**TASK TO COMPLETE**
Write the records out exactly as shown. No pictures.

*** Opening of DATA SUPPLIED ***

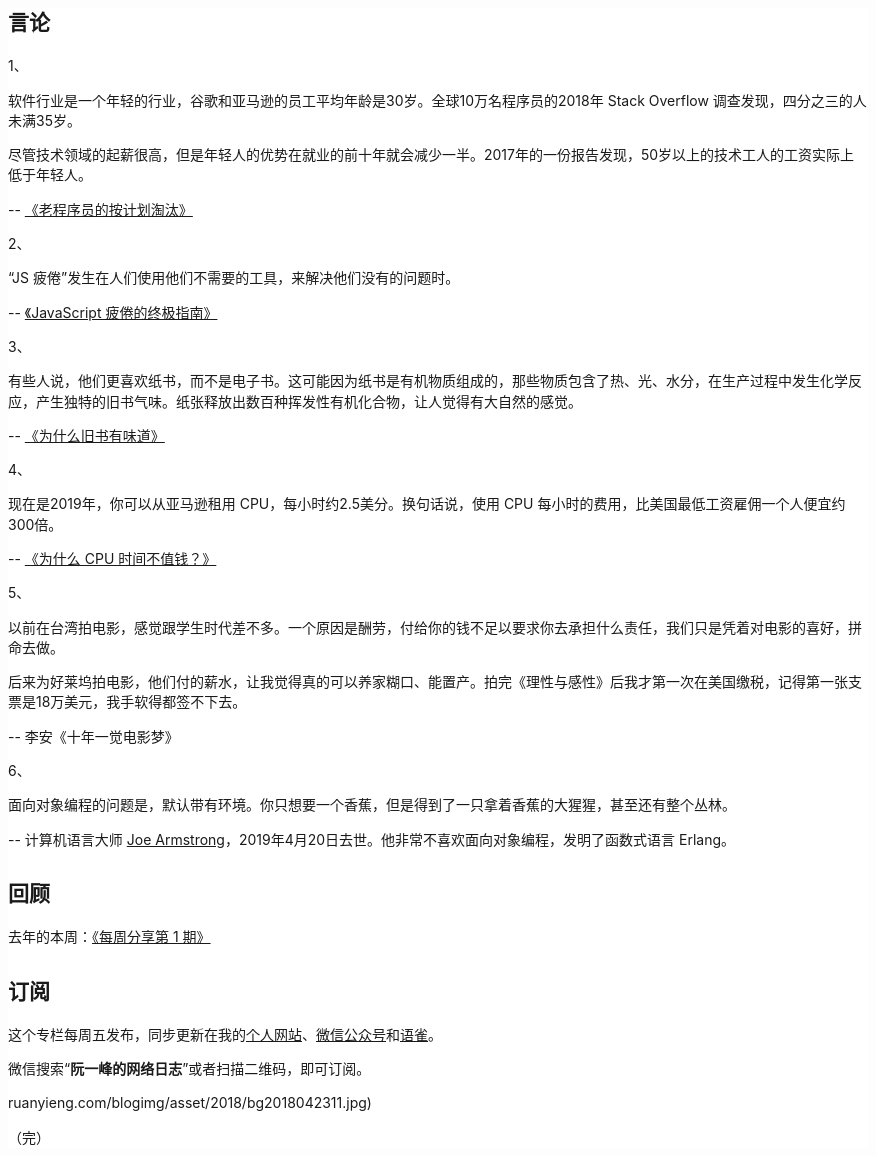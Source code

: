 ## 言论

1、

软件行业是一个年轻的行业，谷歌和亚马逊的员工平均年龄是30岁。全球10万名程序员的2018年 Stack Overflow 调查发现，四分之三的人未满35岁。

尽管技术领域的起薪很高，但是年轻人的优势在就业的前十年就会减少一半。2017年的一份报告发现，50岁以上的技术工人的工资实际上低于年轻人。

-- [《老程序员的按计划淘汰》](https://onezero.medium.com/ctrl-alt-delete-the-planned-obsolescence-of-old-coders-9c5f440ee68)

2、

“JS 疲倦”发生在人们使用他们不需要的工具，来解决他们没有的问题时。

-- [《JavaScript 疲倦的终极指南》](https://lucasfcosta.com/2017/07/17/The-Ultimate-Guide-to-JavaScript-Fatigue.html)

3、

有些人说，他们更喜欢纸书，而不是电子书。这可能因为纸书是有机物质组成的，那些物质包含了热、光、水分，在生产过程中发生化学反应，产生独特的旧书气味。纸张释放出数百种挥发性有机化合物，让人觉得有大自然的感觉。

-- [《为什么旧书有味道》](https://www.bookofjoe.com/2019/03/why-do-old-books-smell.html)

4、

现在是2019年，你可以从亚马逊租用 CPU，每小时约2.5美分。换句话说，使用 CPU 每小时的费用，比美国最低工资雇佣一个人便宜约300倍。

-- [《为什么 CPU 时间不值钱？》](https://www.johndcook.com/blog/2019/03/07/cpu-time/)

5、

以前在台湾拍电影，感觉跟学生时代差不多。一个原因是酬劳，付给你的钱不足以要求你去承担什么责任，我们只是凭着对电影的喜好，拼命去做。

后来为好莱坞拍电影，他们付的薪水，让我觉得真的可以养家糊口、能置产。拍完《理性与感性》后我才第一次在美国缴税，记得第一张支票是18万美元，我手软得都签不下去。

-- 李安《十年一觉电影梦》

6、

面向对象编程的问题是，默认带有环境。你只想要一个香蕉，但是得到了一只拿着香蕉的大猩猩，甚至还有整个丛林。

-- 计算机语言大师 [Joe Armstrong](http://www.defprogramming.com/quotes-by/joe-armstrong/)，2019年4月20日去世。他非常不喜欢面向对象编程，发明了函数式语言 Erlang。

## 回顾

去年的本周：[《每周分享第 1 期》](https://www.yuque.com/ruanyf/share/issue-1)

## 订阅

这个专栏每周五发布，同步更新在我的[个人网站](www.ruanyifeng.com/blog)、[微信公众号](http://weixin.sogou.com/weixin?query=%E9%98%AE%E4%B8%80%E5%B3%B0%E7%9A%84%E7%BD%91%E7%BB%9C%E6%97%A5%E5%BF%97)和[语雀](https://yuque.com/ruanyf/share/)。

微信搜索“**阮一峰的网络日志**”或者扫描二维码，即可订阅。

ruanyieng.com/blogimg/asset/2018/bg2018042311.jpg)

（完）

*** Close of DATA SUPPLIED ***

**SOLUTION TO THIS EXERCISE**
Source code

: ## 言论

1、

软件行业是一个年轻的行业，谷歌和亚马逊的员工平均年龄是30岁。全球10万名程序员的2018年 Stack Overflow 调查发现，四分之三的人未满35岁。

尽管技术领域的起薪很高，但是年轻人的优势在就业的前十年就会减少一半。2017年的一份报告发现，50岁以上的技术工人的工资实际上低于年轻人。

-- [《老程序员的按计划淘汰》](https://onezero.medium.com/ctrl-alt-delete-the-planned-obsolescence-of-old-coders-9c5f440ee68)

2、

“JS 疲倦”发生在人们使用他们不需要的工具，来解决他们没有的问题时。

-- [《JavaScript 疲倦的终极指南》](https://lucasfcosta.com/2017/07/17/The-Ultimate-Guide-to-JavaScript-Fatigue.html)

3、

有些人说，他们更喜欢纸书，而不是电子书。这可能因为纸书是有机物质组成的，那些物质包含了热、光、水分，在生产过程中发生化学反应，产生独特的旧书气味。纸张释放出数百种挥发性有机化合物，让人觉得有大自然的感觉。

-- [《为什么旧书有味道》](https://www.bookofjoe.com/2019/03/why-do-old-books-smell.html)

4、

现在是2019年，你可以从亚马逊租用 CPU，每小时约2.5美分。换句话说，使用 CPU 每小时的费用，比美国最低工资雇佣一个人便宜约300倍。

-- [《为什么 CPU 时间不值钱？》](https://www.johndcook.com/blog/2019/03/07/cpu-time/)

5、

以前在台湾拍电影，感觉跟学生时代差不多。一个原因是酬劳，付给你的钱不足以要求你去承担什么责任，我们只是凭着对电影的喜好，拼命去做。

后来为好莱坞拍电影，他们付的薪水，让我觉得真的可以养家糊口、能置产。拍完《理性与感性》后我才第一次在美国缴税，记得第一张支票是18万美元，我手软得都签不下去。

-- 李安《十年一觉电影梦》

6、

面向对象编程的问题是，默认带有环境。你只想要一个香蕉，但是得到了一只拿着香蕉的大猩猩，甚至还有整个丛林。

-- 计算机语言大师 [Joe Armstrong](http://www.defprogramming.com/quotes-by/joe-armstrong/)，2019年4月20日去世。他非常不喜欢面向对象编程，发明了函数式语言 Erlang。

## 回顾

去年的本周：[《每周分享第 1 期》](https://www.yuque.com/ruanyf/share/issue-1)

## 订阅

这个专栏每周五发布，同步更新在我的[个人网站](www.ruanyifeng.com/blog)、[微信公众号](http://weixin.sogou.com/weixin?query=%E9%98%AE%E4%B8%80%E5%B3%B0%E7%9A%84%E7%BD%91%E7%BB%9C%E6%97%A5%E5%BF%97)和[语雀](https://yuque.com/ruanyf/share/)。

微信搜索“**阮一峰的网络日志**”或者扫描二维码，即可订阅。

ruanyieng.com/blogimg/asset/2018/bg2018042311.jpg)

（完）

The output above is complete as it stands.